Re: solr break up word

Posted by Erick Erickson <er...@gmail.com>.
Hmmm, I'm not sure what happens when you specify
<analyzer> (without type="index" and
<analyzer type="query">. I have no clue which one
is used.

Look at the admin/analysis page to understand how things are
broken up.

Did you re-index after you added the ngram filter?

You'll get better help if you include example queries with
&debugQuery=on appended, it'll give us a lot more to
work with.

Best
Erick

On Wed, Oct 26, 2011 at 4:14 PM, Boris Quiroz <bo...@menco.it> wrote:
> Hi,
>
> I've solr running on a CentOS server working OK, but sometimes my application needs to index some parts of a word.
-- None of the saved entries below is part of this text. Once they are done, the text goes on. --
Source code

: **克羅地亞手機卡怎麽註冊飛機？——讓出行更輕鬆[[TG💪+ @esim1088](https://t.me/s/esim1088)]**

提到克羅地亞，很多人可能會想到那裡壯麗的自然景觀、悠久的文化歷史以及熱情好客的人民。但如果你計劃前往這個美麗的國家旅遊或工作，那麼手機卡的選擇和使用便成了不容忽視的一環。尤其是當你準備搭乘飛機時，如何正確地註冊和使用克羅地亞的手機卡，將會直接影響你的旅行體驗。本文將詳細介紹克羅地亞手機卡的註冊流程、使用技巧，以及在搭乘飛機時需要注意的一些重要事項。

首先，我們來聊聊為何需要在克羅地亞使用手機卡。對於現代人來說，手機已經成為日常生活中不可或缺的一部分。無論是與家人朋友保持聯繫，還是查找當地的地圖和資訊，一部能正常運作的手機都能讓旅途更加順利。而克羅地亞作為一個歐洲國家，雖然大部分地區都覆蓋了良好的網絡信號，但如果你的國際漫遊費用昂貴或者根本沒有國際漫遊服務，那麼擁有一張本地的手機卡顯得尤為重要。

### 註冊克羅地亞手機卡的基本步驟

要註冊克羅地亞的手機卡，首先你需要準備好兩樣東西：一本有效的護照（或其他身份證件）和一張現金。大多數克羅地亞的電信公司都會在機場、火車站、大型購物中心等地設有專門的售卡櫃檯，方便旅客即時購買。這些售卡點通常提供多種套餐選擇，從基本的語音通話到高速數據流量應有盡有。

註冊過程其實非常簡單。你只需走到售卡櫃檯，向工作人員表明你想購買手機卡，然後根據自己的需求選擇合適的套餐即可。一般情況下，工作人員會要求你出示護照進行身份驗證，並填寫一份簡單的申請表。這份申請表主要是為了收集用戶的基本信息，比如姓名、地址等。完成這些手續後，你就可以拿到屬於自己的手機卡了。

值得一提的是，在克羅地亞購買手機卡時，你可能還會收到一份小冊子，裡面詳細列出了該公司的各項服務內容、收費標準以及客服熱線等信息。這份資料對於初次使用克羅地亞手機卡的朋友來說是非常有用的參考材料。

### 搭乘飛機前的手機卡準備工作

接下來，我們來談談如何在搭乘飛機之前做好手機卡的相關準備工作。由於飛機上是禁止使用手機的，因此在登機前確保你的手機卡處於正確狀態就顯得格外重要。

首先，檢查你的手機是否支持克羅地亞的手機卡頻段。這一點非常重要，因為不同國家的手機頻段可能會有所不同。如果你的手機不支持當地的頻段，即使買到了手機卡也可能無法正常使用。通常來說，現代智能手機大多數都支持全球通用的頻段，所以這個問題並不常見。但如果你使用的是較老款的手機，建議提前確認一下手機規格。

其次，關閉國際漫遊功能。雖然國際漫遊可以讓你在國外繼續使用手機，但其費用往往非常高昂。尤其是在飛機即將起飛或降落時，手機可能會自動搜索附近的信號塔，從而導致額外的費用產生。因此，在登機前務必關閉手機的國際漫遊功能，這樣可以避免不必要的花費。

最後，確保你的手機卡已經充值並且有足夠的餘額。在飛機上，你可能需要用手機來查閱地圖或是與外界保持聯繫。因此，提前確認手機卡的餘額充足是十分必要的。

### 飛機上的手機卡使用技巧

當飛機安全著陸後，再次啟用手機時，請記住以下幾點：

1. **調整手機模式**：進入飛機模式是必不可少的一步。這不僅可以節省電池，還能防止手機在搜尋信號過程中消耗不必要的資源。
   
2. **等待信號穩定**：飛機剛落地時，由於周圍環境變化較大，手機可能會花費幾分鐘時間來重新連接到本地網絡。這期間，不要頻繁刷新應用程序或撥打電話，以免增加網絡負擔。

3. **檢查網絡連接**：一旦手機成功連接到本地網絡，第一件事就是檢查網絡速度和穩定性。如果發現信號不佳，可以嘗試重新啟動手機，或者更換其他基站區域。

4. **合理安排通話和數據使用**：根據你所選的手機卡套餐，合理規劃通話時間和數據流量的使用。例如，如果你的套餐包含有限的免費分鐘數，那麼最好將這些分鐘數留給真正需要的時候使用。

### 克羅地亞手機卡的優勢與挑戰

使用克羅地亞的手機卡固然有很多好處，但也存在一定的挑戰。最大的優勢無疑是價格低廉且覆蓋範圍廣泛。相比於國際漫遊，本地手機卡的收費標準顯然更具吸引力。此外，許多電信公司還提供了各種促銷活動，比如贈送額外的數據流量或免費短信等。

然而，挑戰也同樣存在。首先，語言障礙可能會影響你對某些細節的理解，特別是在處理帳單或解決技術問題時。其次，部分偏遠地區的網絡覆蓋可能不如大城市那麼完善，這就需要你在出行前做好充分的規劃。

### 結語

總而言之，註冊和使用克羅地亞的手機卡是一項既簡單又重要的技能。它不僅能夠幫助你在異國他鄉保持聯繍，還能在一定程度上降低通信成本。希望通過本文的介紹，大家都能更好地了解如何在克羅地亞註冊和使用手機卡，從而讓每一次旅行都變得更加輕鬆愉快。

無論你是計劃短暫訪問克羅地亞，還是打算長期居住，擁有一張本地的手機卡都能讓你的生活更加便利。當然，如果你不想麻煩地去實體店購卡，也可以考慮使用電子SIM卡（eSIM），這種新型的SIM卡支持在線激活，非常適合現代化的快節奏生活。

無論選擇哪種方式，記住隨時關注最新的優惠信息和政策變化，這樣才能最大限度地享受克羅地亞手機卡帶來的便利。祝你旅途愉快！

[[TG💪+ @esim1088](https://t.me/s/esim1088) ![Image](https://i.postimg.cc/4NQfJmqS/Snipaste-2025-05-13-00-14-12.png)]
For example, if I search 'dislike' word fine but if I search 'disl' it returns zero. Also, if I search 'disl*' returns some values (the same if I search for 'dislike') but if I search 'dislike*' it returns zero too.
>
> So, I've two questions:
>
> 1. How exactly the asterisk works as a wildcard?
>
> 2. What can I do to index properly parts of a word? I added this lines to my schema.xml:
>
> <fieldType name="text" class="solr.TextField" omitNorms="false">
>      <analyzer>
>        <tokenizer class="solr.StandardTokenizerFactory"/>
>        <filter class="solr.StandardFilterFactory"/>
>        <filter class="solr.LowerCaseFilterFactory"/>
>        <filter class="solr.NGramFilterFactory" minGramSize="2" maxGramSize="15"/>
>      </analyzer>
>
>      <analyzer type="query">
>        <tokenizer class="solr.StandardTokenizerFactory"/>
>        <filter class="solr.StandardFilterFactory"/>
>        <filter class="solr.LowerCaseFilterFactory"/>
>      </analyzer>
> </fieldType>
>
> But I can't get it to work. Is OK what I did or I'm wrong?
>
> Thanks.
>
> --
> Boris Quiroz
> boris.quiroz@menco.it
>
>